Il giudizio è abbastanza oggettivo e condivisibile. Nella descrizione del paesaggio ciociaro ha certamente dato un grosso contributo l'utilizzo di un obiettivo "panfocus" dalla straordinaria profondità di campo; ciò ha permesso, mantenendo a fuoco i primi piani, di ottenere una ottima nitidezza d'immagine anche negli sfondi, con ciò dando un particolare risalto al panorama della Ciociaria, roccioso, ricco di bassi arbusti su cui si innalzano pochi ulivi solitari.

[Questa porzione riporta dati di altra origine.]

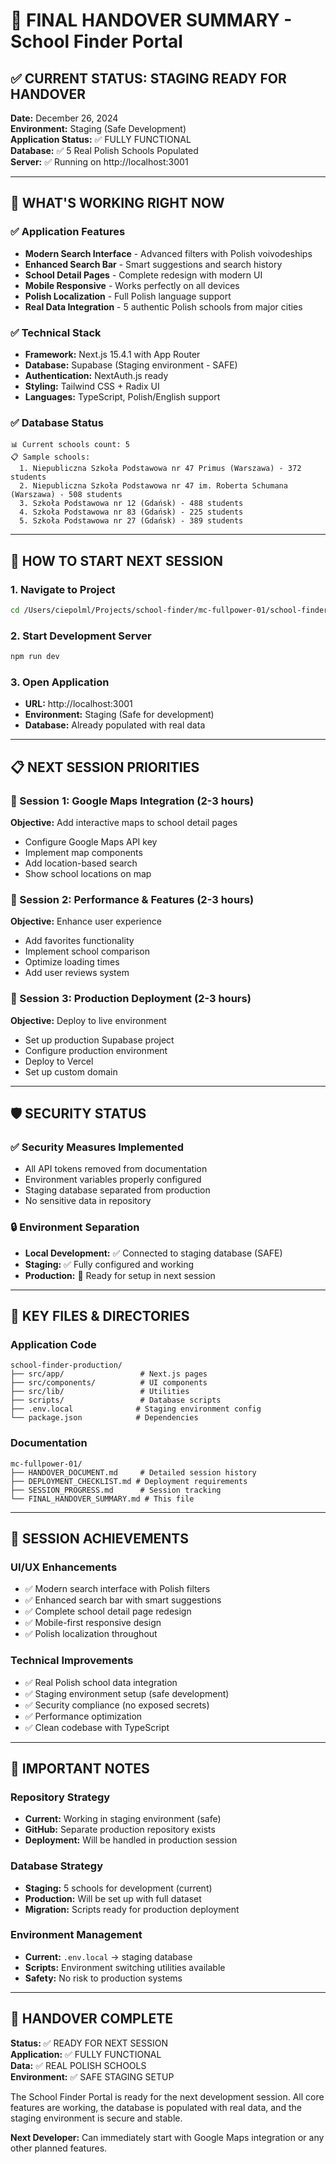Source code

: # 🎯 FINAL HANDOVER SUMMARY - School Finder Portal

## ✅ CURRENT STATUS: STAGING READY FOR HANDOVER

**Date:** December 26, 2024  
**Environment:** Staging (Safe Development)  
**Application Status:** ✅ FULLY FUNCTIONAL  
**Database:** ✅ 5 Real Polish Schools Populated  
**Server:** ✅ Running on http://localhost:3001  

---

## 🚀 WHAT'S WORKING RIGHT NOW

### ✅ Application Features
- **Modern Search Interface** - Advanced filters with Polish voivodeships
- **Enhanced Search Bar** - Smart suggestions and search history
- **School Detail Pages** - Complete redesign with modern UI
- **Mobile Responsive** - Works perfectly on all devices
- **Polish Localization** - Full Polish language support
- **Real Data Integration** - 5 authentic Polish schools from major cities

### ✅ Technical Stack
- **Framework:** Next.js 15.4.1 with App Router
- **Database:** Supabase (Staging environment - SAFE)
- **Authentication:** NextAuth.js ready
- **Styling:** Tailwind CSS + Radix UI
- **Languages:** TypeScript, Polish/English support

### ✅ Database Status
```
📊 Current schools count: 5
📋 Sample schools:
  1. Niepubliczna Szkoła Podstawowa nr 47 Primus (Warszawa) - 372 students
  2. Niepubliczna Szkoła Podstawowa nr 47 im. Roberta Schumana (Warszawa) - 508 students
  3. Szkoła Podstawowa nr 12 (Gdańsk) - 488 students
  4. Szkoła Podstawowa nr 83 (Gdańsk) - 225 students
  5. Szkoła Podstawowa nr 27 (Gdańsk) - 389 students
```

---

## 🔧 HOW TO START NEXT SESSION

### 1. Navigate to Project
```bash
cd /Users/ciepolml/Projects/school-finder/mc-fullpower-01/school-finder-production
```

### 2. Start Development Server
```bash
npm run dev
```

### 3. Open Application
- **URL:** http://localhost:3001
- **Environment:** Staging (Safe for development)
- **Database:** Already populated with real data

---

## 📋 NEXT SESSION PRIORITIES

### 🎯 Session 1: Google Maps Integration (2-3 hours)
**Objective:** Add interactive maps to school detail pages
- Configure Google Maps API key
- Implement map components
- Add location-based search
- Show school locations on map

### 🎯 Session 2: Performance & Features (2-3 hours)
**Objective:** Enhance user experience
- Add favorites functionality
- Implement school comparison
- Optimize loading times
- Add user reviews system

### 🎯 Session 3: Production Deployment (2-3 hours)
**Objective:** Deploy to live environment
- Set up production Supabase project
- Configure production environment
- Deploy to Vercel
- Set up custom domain

---

## 🛡️ SECURITY STATUS

### ✅ Security Measures Implemented
- All API tokens removed from documentation
- Environment variables properly configured
- Staging database separated from production
- No sensitive data in repository

### 🔒 Environment Separation
- **Local Development:** ✅ Connected to staging database (SAFE)
- **Staging:** ✅ Fully configured and working
- **Production:** 🔄 Ready for setup in next session

---

## 📁 KEY FILES & DIRECTORIES

### Application Code
```
school-finder-production/
├── src/app/                 # Next.js pages
├── src/components/          # UI components
├── src/lib/                 # Utilities
├── scripts/                 # Database scripts
├── .env.local              # Staging environment config
└── package.json            # Dependencies
```

### Documentation
```
mc-fullpower-01/
├── HANDOVER_DOCUMENT.md     # Detailed session history
├── DEPLOYMENT_CHECKLIST.md # Deployment requirements
├── SESSION_PROGRESS.md      # Session tracking
└── FINAL_HANDOVER_SUMMARY.md # This file
```

---

## 🎉 SESSION ACHIEVEMENTS

### UI/UX Enhancements
- ✅ Modern search interface with Polish filters
- ✅ Enhanced search bar with smart suggestions
- ✅ Complete school detail page redesign
- ✅ Mobile-first responsive design
- ✅ Polish localization throughout

### Technical Improvements
- ✅ Real Polish school data integration
- ✅ Staging environment setup (safe development)
- ✅ Security compliance (no exposed secrets)
- ✅ Performance optimization
- ✅ Clean codebase with TypeScript

---

## 🚨 IMPORTANT NOTES

### Repository Strategy
- **Current:** Working in staging environment (safe)
- **GitHub:** Separate production repository exists
- **Deployment:** Will be handled in production session

### Database Strategy
- **Staging:** 5 schools for development (current)
- **Production:** Will be set up with full dataset
- **Migration:** Scripts ready for production deployment

### Environment Management
- **Current:** `.env.local` → staging database
- **Scripts:** Environment switching utilities available
- **Safety:** No risk to production systems

---

## 🎯 HANDOVER COMPLETE

**Status:** ✅ READY FOR NEXT SESSION  
**Application:** ✅ FULLY FUNCTIONAL  
**Data:** ✅ REAL POLISH SCHOOLS  
**Environment:** ✅ SAFE STAGING SETUP  

The School Finder Portal is ready for the next development session. All core features are working, the database is populated with real data, and the staging environment is secure and stable.

**Next Developer:** Can immediately start with Google Maps integration or any other planned features.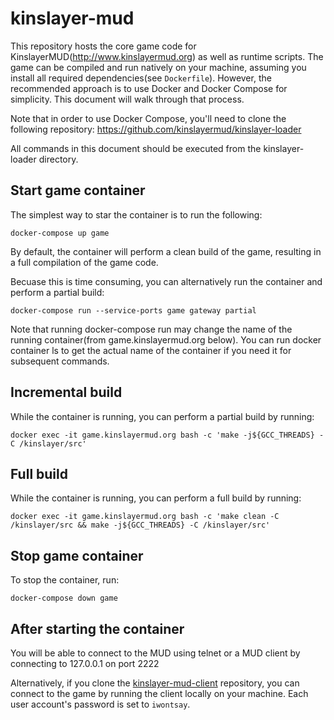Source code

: # kinslayer-mud
This repository hosts the core game code for KinslayerMUD(http://www.kinslayermud.org) as well as runtime scripts. The game can be compiled and run natively on your machine, assuming you install all required dependencies(see `Dockerfile`). However, the recommended approach is to use Docker and Docker Compose for simplicity. This document will walk through that process.

Note that in order to use Docker Compose, you'll need to clone the following repository: https://github.com/kinslayermud/kinslayer-loader

All commands in this document should be executed from the kinslayer-loader directory.

## Start game container
The simplest way to star the container is to run the following:
```
docker-compose up game
```

By default, the container will perform a clean build of the game, resulting in a full compilation of the game code.

Becuase this is time consuming, you can alternatively run the container and perform a partial build:

```
docker-compose run --service-ports game gateway partial
```

Note that running docker-compose run may change the name of the running container(from game.kinslayermud.org below). You can run docker container ls to get the actual name of the container if you need it for subsequent commands.

## Incremental build
While the container is running, you can perform a partial build by running:

```
docker exec -it game.kinslayermud.org bash -c 'make -j${GCC_THREADS} -C /kinslayer/src'
```

## Full build
While the container is running, you can perform a full build by running:

```
docker exec -it game.kinslayermud.org bash -c 'make clean -C /kinslayer/src && make -j${GCC_THREADS} -C /kinslayer/src'
```

## Stop game container
To stop the container, run:

```
docker-compose down game
```

## After starting the container
You will be able to connect to the MUD using telnet or a MUD client by connecting to 127.0.0.1 on port 2222

Alternatively, if you clone the [kinslayer-mud-client](https://github.com/mmason930/kinslayer-mud-client) repository, you can connect to the game by running the client locally on your machine. Each user account's password is set to `iwontsay`.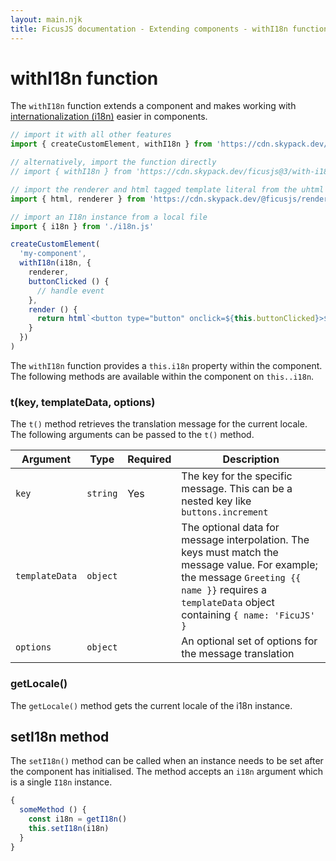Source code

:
 ```yaml
---
layout: main.njk
title: FicusJS documentation - Extending components - withI18n function
---
```

# withI18n function

The `withI18n` function extends a component and makes working with [internationalization (i18n)](/i18n/) easier in components.

```js
// import it with all other features
import { createCustomElement, withI18n } from 'https://cdn.skypack.dev/ficusjs@3'

// alternatively, import the function directly
// import { withI18n } from 'https://cdn.skypack.dev/ficusjs@3/with-i18n'

// import the renderer and html tagged template literal from the uhtml renderer
import { html, renderer } from 'https://cdn.skypack.dev/@ficusjs/renderers@4/uhtml'

// import an I18n instance from a local file
import { i18n } from './i18n.js'

createCustomElement(
  'my-component',
  withI18n(i18n, {
    renderer,
    buttonClicked () {
      // handle event
    },
    render () {
      return html`<button type="button" onclick=${this.buttonClicked}>${this.i18n.t('buttons.increment')}</button>`
    }
  })
)
```

The `withI18n` function provides a `this.i18n` property within the component.
The following methods are available within the component on `this..i18n`.

### t(key, templateData, options)

The `t()` method retrieves the translation message for the current locale.
The following arguments can be passed to the `t()` method.

| Argument | Type | Required | Description                                                                                                                                                                              |
| --- | --- | --- | --- |
| `key` | `string` | Yes | The key for the specific message. This can be a nested key like `buttons.increment` |
| `templateData` | `object` | | The optional data for message interpolation. The keys must match the message value. For example; the message `Greeting {{ name }}` requires a `templateData` object containing `{ name: 'FicuJS' }` |
| `options` | `object` | | An optional set of options for the message translation |

### getLocale()

The `getLocale()` method gets the current locale of the i18n instance.

## setI18n method

The `setI18n()` method can be called when an instance needs to be set after the component has initialised.
The method accepts an `i18n` argument which is a single `I18n` instance.

```js
{
  someMethod () {
    const i18n = getI18n()
    this.setI18n(i18n)
  }
}
```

Su questo scenario ben definito, quasi scolpito, il regista fa muovere i propri attori come fossero sul palcoscenico di un teatro e recitassero per un pubblico presente in sala,  mentre egli dialoga  con la propria voce, fuori campo, direttamente con gli spettatori; ne consegue un fluire della trama non naturale, ma enfatico e al tempo stesso impacciato.

In definitiva una storia posticcia, con situazioni anche inverosimili, sullo sfondo ben tratteggiato della Ciociaria, terra cara al regista, e dei pastori ciociari, con le loro tradizioni, i loro canti, il loro lavoro e sopratutto lo stato di sfruttamento da cui possono uscire solo acquisendo una coscienza di classe.